** Task goal **
For each line below, check for the word "individual", then state how many lines contain it, with no other output.

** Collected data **
BEGIN
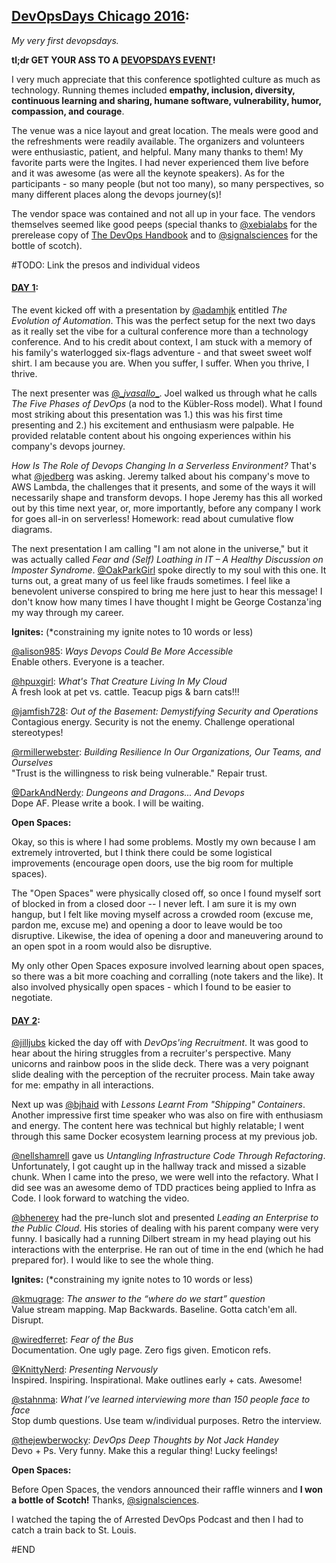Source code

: [DevOpsDays Chicago 2016](https://www.devopsdays.org/events/2016-chicago/program/):  
--
*My very first devopsdays.*

__tl;dr GET YOUR ASS TO A [DEVOPSDAYS EVENT](https://www.devopsdays.org/events/)!__

I very much appreciate that this conference spotlighted culture as much as technology.  Running themes included __empathy, inclusion, diversity, continuous learning and sharing, humane software, vulnerability, humor, compassion, and courage__.

The venue was a nice layout and great location.  The meals were good and the refreshments were readily available.  The organizers and volunteers were enthusiastic, patient, and helpful.  Many many thanks to them!  My favorite parts were the Ingites.  I had never experienced them live before and it was awesome (as were all the keynote speakers).   As for the participants - so many people (but not too many), so many perspectives, so many different places along the devops journey(s)!  

The vendor space was contained and not all up in your face.  The vendors themselves seemed like good peeps (special thanks to [@xebialabs](https://twitter.com/xebialabs) for the prerelease copy of [The DevOps Handbook](https://www.amazon.com/DevOps-Handbook-World-Class-Reliability-Organizations/dp/1942788002) and to [@signalsciences](https://twitter.com/signalsciences) for the bottle of scotch).  

#TODO: Link the presos and individual videos

#### [DAY 1](https://www.youtube.com/watch?v=U9wBgFEnWjY):

The event kicked off with a presentation by [@adamhjk](https://twitter.com/adamhjk) entitled _The Evolution of Automation_.  This was the perfect setup for the next two days as it really set the vibe for a cultural conference more than a technology conference. And to his credit about context, I am stuck with a memory of his family's waterlogged six-flags adventure - and that sweet sweet wolf shirt.  I am because you are. When you suffer, I suffer.  When you thrive, I thrive.

The next presenter was [@\__jvasallo__](https://twitter.com/__jvasallo__).  Joel walked us through what he calls _The Five Phases of DevOps_ (a nod to the Kübler-Ross model).  What I found most striking about this presentation was 1.) this was his first time presenting  and 2.)  his excitement and enthusiasm were palpable.   He provided relatable content about his ongoing experiences within his company's devops journey.

_How Is The Role of Devops Changing In a Serverless Environment?_  That's what [@jedberg](https://twitter.com/jedberg) was asking.   Jeremy talked about his company's move to AWS Lambda, the challenges that it presents, and some of the ways it will necessarily shape and transform devops.   I hope Jeremy has this all worked out by this time next year, or, more importantly, before any company I work for goes all-in on serverless!  Homework:  read about cumulative flow diagrams.

The next presentation I am calling "I am not alone in the universe," but it was actually called _Fear and (Self) Loathing in IT – A Healthy Discussion on Imposter Syndrome_.  [@OakParkGirl](https://twitter.com/OakParkGirl) spoke directly to my soul with this one.   It turns out, a great many of us feel like frauds sometimes.   I feel like a benevolent universe conspired to bring me here just to hear this message!  I don't know how many times I have thought I might be George Costanza'ing my way through my career.  

__Ignites:__
(\*constraining my ignite notes to 10 words or less)

[@alison985](https://twitter.com/alison985): _Ways Devops Could Be More Accessible_  
Enable others. Everyone is a teacher.

[@hpuxgirl](https://twitter.com/hpuxgirl): _What's That Creature Living In My Cloud_  
A fresh look at pet vs. cattle.  Teacup pigs & barn cats!!!

[@jamfish728](https://twitter.com/jamfish728): _Out of the Basement: Demystifying Security and Operations_  
Contagious energy. Security is not the enemy. Challenge operational stereotypes!

[@rmillerwebster](https://twitter.com/rmillerwebster): _Building Resilience In Our Organizations, Our Teams, and Ourselves_  
"Trust is the willingness to risk being vulnerable." Repair trust.

[@DarkAndNerdy](https://twitter.com/DarkAndNerdy): _Dungeons and Dragons... And Devops_  
Dope AF.  Please write a book.  I will be waiting.

__Open Spaces:__

Okay, so this is where I had some problems.  Mostly my own because I am extremely introverted, but I think there could be some logistical  improvements (encourage open doors, use the big room for multiple spaces).   

The "Open Spaces"  were physically closed off, so once I found myself sort of blocked in from a closed door -- I never left.   I am sure it is my own hangup, but I felt like moving myself across a crowded room (excuse me, pardon me, excuse me) and opening a door to leave would be too disruptive.  Likewise, the idea of opening a door and maneuvering around to an open spot in a room would also be disruptive.   

My only other Open Spaces exposure involved learning about open spaces, so there was a bit more coaching and corralling (note takers and the like).  It also involved physically open spaces - which I found to be easier to negotiate.

#### [DAY 2](https://www.youtube.com/watch?v=Z9bY-R_pNoM):

[@jilljubs](https://twitter.com/jilljubs) kicked the day off with _DevOps'ing Recruitment_.  It was good to hear about the hiring struggles from a recruiter's perspective. Many unicorns and rainbow poos in the slide deck.  There was a very poignant slide dealing with the perception of the recruiter process.  Main take away for me:  empathy in all interactions.

Next up was [@bjhaid](https://twitter.com/bjhaid) with _Lessons Learnt From "Shipping" Containers_.  Another impressive first time speaker who was also  on fire with enthusiasm and energy.  The content here was technical but highly relatable; I went through this same Docker ecosystem learning process at my previous job.

[@nellshamrell](https://twitter.com/nellshamrell) gave us _Untangling Infrastructure Code Through Refactoring_.  Unfortunately, I got caught up in the hallway track and missed a sizable chunk.  When I came into the preso, we were well into the refactory.  What I did see was an awesome demo of TDD practices being applied to Infra as Code.  I look forward to watching the video.

[@bhenerey](https://twitter.com/bhenerey) had the pre-lunch slot and presented _Leading an Enterprise to the Public Cloud_.  His stories of dealing with his parent company were very funny.  I basically had a running Dilbert stream in my head playing out his interactions with the enterprise.  He ran out of time in the end (which he had prepared for).  I would like to see the whole thing.

__Ignites:__
(\*constraining my ignite notes to 10 words or less)  

[@kmugrage](https://twitter.com/kmugrage): _The answer to the “where do we start” question_  
Value stream mapping. Map Backwards. Baseline. Gotta catch'em all. Disrupt.

[@wiredferret](https://twitter.com/wiredferret): _Fear of the Bus_  
Documentation. One ugly page. Zero figs given. Emoticon refs.

[@KnittyNerd](https://twitter.com/KnittyNerd): _Presenting Nervously_  
Inspired.  Inspiring.  Inspirational.  Make outlines early + cats. Awesome!

[@stahnma](https://twitter.com/stahnma): _What I’ve learned interviewing more than 150 people face to face_  
Stop dumb questions. Use team w/individual purposes.  Retro the interview.

[@thejewberwocky](https://twitter.com/thejewberwocky): _DevOps Deep Thoughts by Not Jack Handey_  
Devo + Ps.  Very funny. Make this a regular thing!  Lucky feelings!



__Open Spaces:__

Before Open Spaces, the vendors announced their raffle winners and  __I won a bottle of Scotch!__  Thanks, [@signalsciences](https://twitter.com/signalsciences).

I watched the taping the of Arrested DevOps Podcast and then I had to catch a train back to St. Louis.


#END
END
** Result of the exercise **
2